YOUR ASSIGNMENT — Could you copy exactly the line that contains "# 2b. Imagination + acteur-critique" and every line after it to the end of the records, and nothing more?

BEGIN RECORD SET

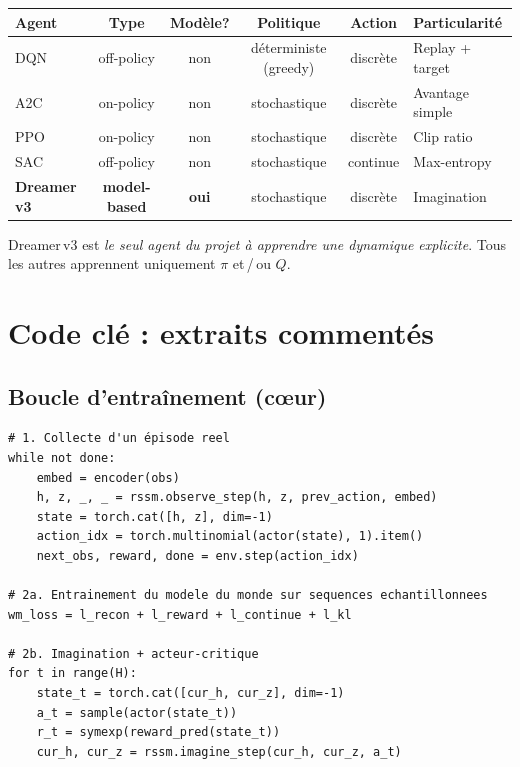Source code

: \documentclass[11pt,a4paper]{article}
\newcommand{\dreamer}{Dreamer\,v3}
\begin{document}
\begin{center}
\begin{tabularx}{\linewidth}{lccccX}
\toprule
\textbf{Agent} & \textbf{Type} & \textbf{Modèle?} & \textbf{Politique} & \textbf{Action} & \textbf{Particularité} \\
\midrule
DQN     & off-policy & non & déterministe (greedy) & discrète & Replay + target \\
A2C     & on-policy  & non & stochastique          & discrète & Avantage simple \\
PPO     & on-policy  & non & stochastique          & discrète & Clip ratio \\
SAC     & off-policy & non & stochastique          & continue & Max-entropy \\
\textbf{\dreamer} & \textbf{model-based} & \textbf{oui} & stochastique & discrète & Imagination \\
\bottomrule
\end{tabularx}
\end{center}

\dreamer{} est \emph{le seul agent du projet à apprendre une dynamique
explicite}. Tous les autres apprennent uniquement \(\pi\) et\,/\,ou \(Q\).

\section{Code clé : extraits commentés}

\subsection{Boucle d'entraînement (cœur)}
\begin{lstlisting}
# 1. Collecte d'un épisode reel
while not done:
    embed = encoder(obs)
    h, z, _, _ = rssm.observe_step(h, z, prev_action, embed)
    state = torch.cat([h, z], dim=-1)
    action_idx = torch.multinomial(actor(state), 1).item()
    next_obs, reward, done = env.step(action_idx)

# 2a. Entrainement du modele du monde sur sequences echantillonnees
wm_loss = l_recon + l_reward + l_continue + l_kl

# 2b. Imagination + acteur-critique
for t in range(H):
    state_t = torch.cat([cur_h, cur_z], dim=-1)
    a_t = sample(actor(state_t))
    r_t = symexp(reward_pred(state_t))
    cur_h, cur_z = rssm.imagine_step(cur_h, cur_z, a_t)
\end{lstlisting}
\end{document}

END RECORD SET

ANSWER TO THE EXERCISE —
# 2b. Imagination + acteur-critique
for t in range(H):
    state_t = torch.cat([cur_h, cur_z], dim=-1)
    a_t = sample(actor(state_t))
    r_t = symexp(reward_pred(state_t))
    cur_h, cur_z = rssm.imagine_step(cur_h, cur_z, a_t)
\end{lstlisting}
\end{document}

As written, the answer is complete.